EP-3715497-B1 - SPUTTERING TARGET FOR PRODUCING LAYERS CONTAINING MOLYBDENUM OXIDE
Inventors
- O`SULLIVAN, Michael
- LINKE, CHRISTIAN
- FRANZKE, Enrico
- KÖSTENBAUER, Harald
- WINKLER, Jörg
Dates
- Publication Date
- 20260506
- Application Date
- 20190329
Claims (7)
- Sputtering target comprising an electrically conductive oxidic molybdenum-based target material, characterized in that the target material comprises an MoO 2 phase, and also at least one substoichiometric metal oxide phase in which at least one metal is molybdenum, MoO 3 , in a proportion, based on a polished section thereof - measured with a Raman microscope as given in the description - of 0 Vol.% to 2 Vol.%, as well as optional impurities, where the atomic ratio of oxygen to molybdenum in the target material is in the range 2.1 to 2.5, with the proviso that the total oxygen content of the target material is below 71 at.% and is in the range of 25.9 to 29.5% by weight, determined by hot gas extraction, wherein the target material comprises a doping element Me from the group consisting of Ti, Zr, Hf, V, Nb, Ta, Cr, and W, the total proportion of the doping element Me in at.% in the target material, relative to the total content Mo and of the doping element Me in at.%, is in the range 0.02 to 0.15, the proportion present of the MoO 2 phase in the target material, based on a polished section thereof - measured with a Raman microscope as given in the description is 22 to 42% by volume and a proportion of the mixed oxide phase (Mo 1-x Me x ) 5 O 14 that, based on a polished section of the said material - measured with a Raman microscopy as given in the description - is in the range 50 to 78% by volume.

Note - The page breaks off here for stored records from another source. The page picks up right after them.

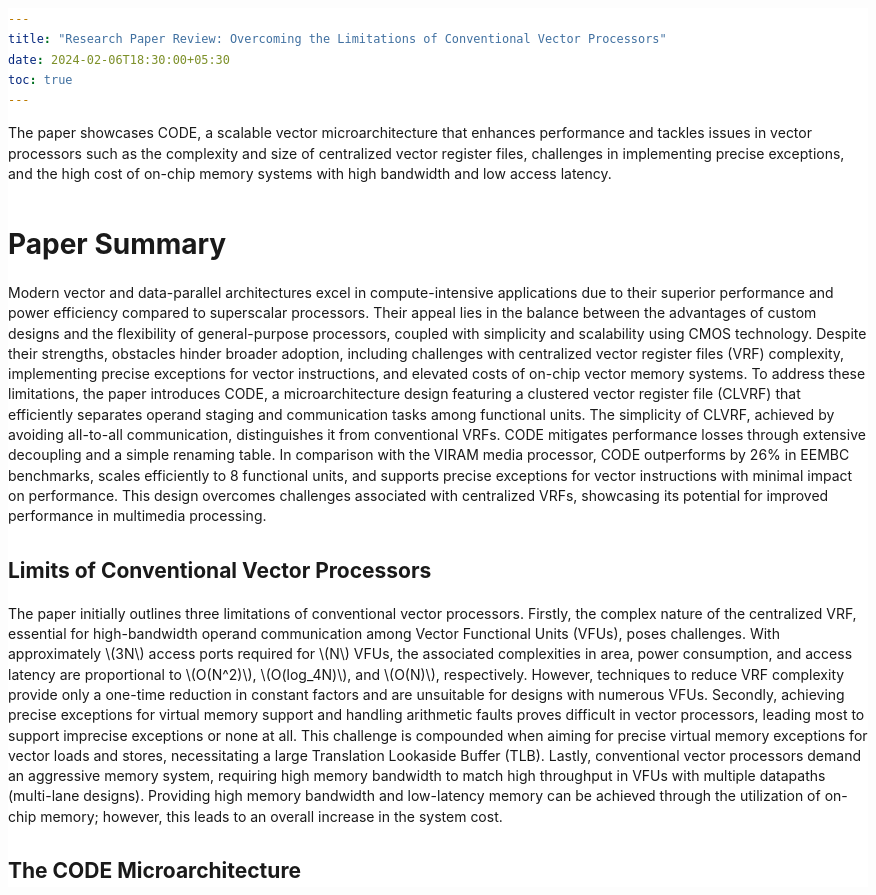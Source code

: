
 ```yaml
---
title: "Research Paper Review: Overcoming the Limitations of Conventional Vector Processors"
date: 2024-02-06T18:30:00+05:30
toc: true
---
```


The paper showcases CODE, a scalable vector microarchitecture that enhances performance and tackles issues in vector processors such as the complexity and size of centralized vector register files, challenges in implementing precise exceptions, and the high cost of on-chip memory systems with high bandwidth and low access latency.

# Paper Summary

Modern vector and data-parallel architectures excel in compute-intensive applications due to their superior performance and power efficiency compared to superscalar processors. Their appeal lies in the balance between the advantages of custom designs and the flexibility of general-purpose processors, coupled with simplicity and scalability using CMOS technology. Despite their strengths, obstacles hinder broader adoption, including challenges with centralized vector register files (VRF) complexity, implementing precise exceptions for vector instructions, and elevated costs of on-chip vector memory systems. To address these limitations, the paper introduces CODE, a microarchitecture design featuring a clustered vector register file (CLVRF) that efficiently separates operand staging and communication tasks among functional units. The simplicity of CLVRF, achieved by avoiding all-to-all communication, distinguishes it from conventional VRFs. CODE mitigates performance losses through extensive decoupling and a simple renaming table. In comparison with the VIRAM media processor, CODE outperforms by 26% in EEMBC benchmarks, scales efficiently to 8 functional units, and supports precise exceptions for vector instructions with minimal impact on performance. This design overcomes challenges associated with centralized VRFs, showcasing its potential for improved performance in multimedia processing.

## Limits of Conventional Vector Processors

The paper initially outlines three limitations of conventional vector processors. Firstly, the complex nature of the centralized VRF, essential for high-bandwidth operand communication among Vector Functional Units (VFUs), poses challenges. With approximately \\(3N\\) access ports required for \\(N\\) VFUs, the associated complexities in area, power consumption, and access latency are proportional to \\(O(N^2)\\), \\(O(log_4N)\\), and \\(O(N)\\), respectively. However, techniques to reduce VRF complexity provide only a one-time reduction in constant factors and are unsuitable for designs with numerous VFUs. Secondly, achieving precise exceptions for virtual memory support and handling arithmetic faults proves difficult in vector processors, leading most to support imprecise exceptions or none at all. This challenge is compounded when aiming for precise virtual memory exceptions for vector loads and stores, necessitating a large Translation Lookaside Buffer (TLB). Lastly, conventional vector processors demand an aggressive memory system, requiring high memory bandwidth to match high throughput in VFUs with multiple datapaths (multi-lane designs). Providing high memory bandwidth and low-latency memory can be achieved through the utilization of on-chip memory; however, this leads to an overall increase in the system cost.

## The CODE Microarchitecture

- Sputtering target according to claim 1, characterized in that the relative density of the target material is ≥ 95%, preferably ≥ 98% to 99.5%.
- Sputtering target according to claim 1 or 2, characterized in that the electrical conductivity of the target material is ≥ 100 S/m at 25°C.
- Sputtering target according to any of the preceding claims, characterized in that the thermal diffusivity of the target material is ≥ 2 mm 2 s -1 at 25°C.
- Sputtering target according to any of the preceding claims, characterized in that the thermal conductivity of the target material is ≥ 3.5 W/mK at 25°C.
- Sputtering target according to any of the preceding claims, characterized in that the target material is a solid produced by powder metallurgy.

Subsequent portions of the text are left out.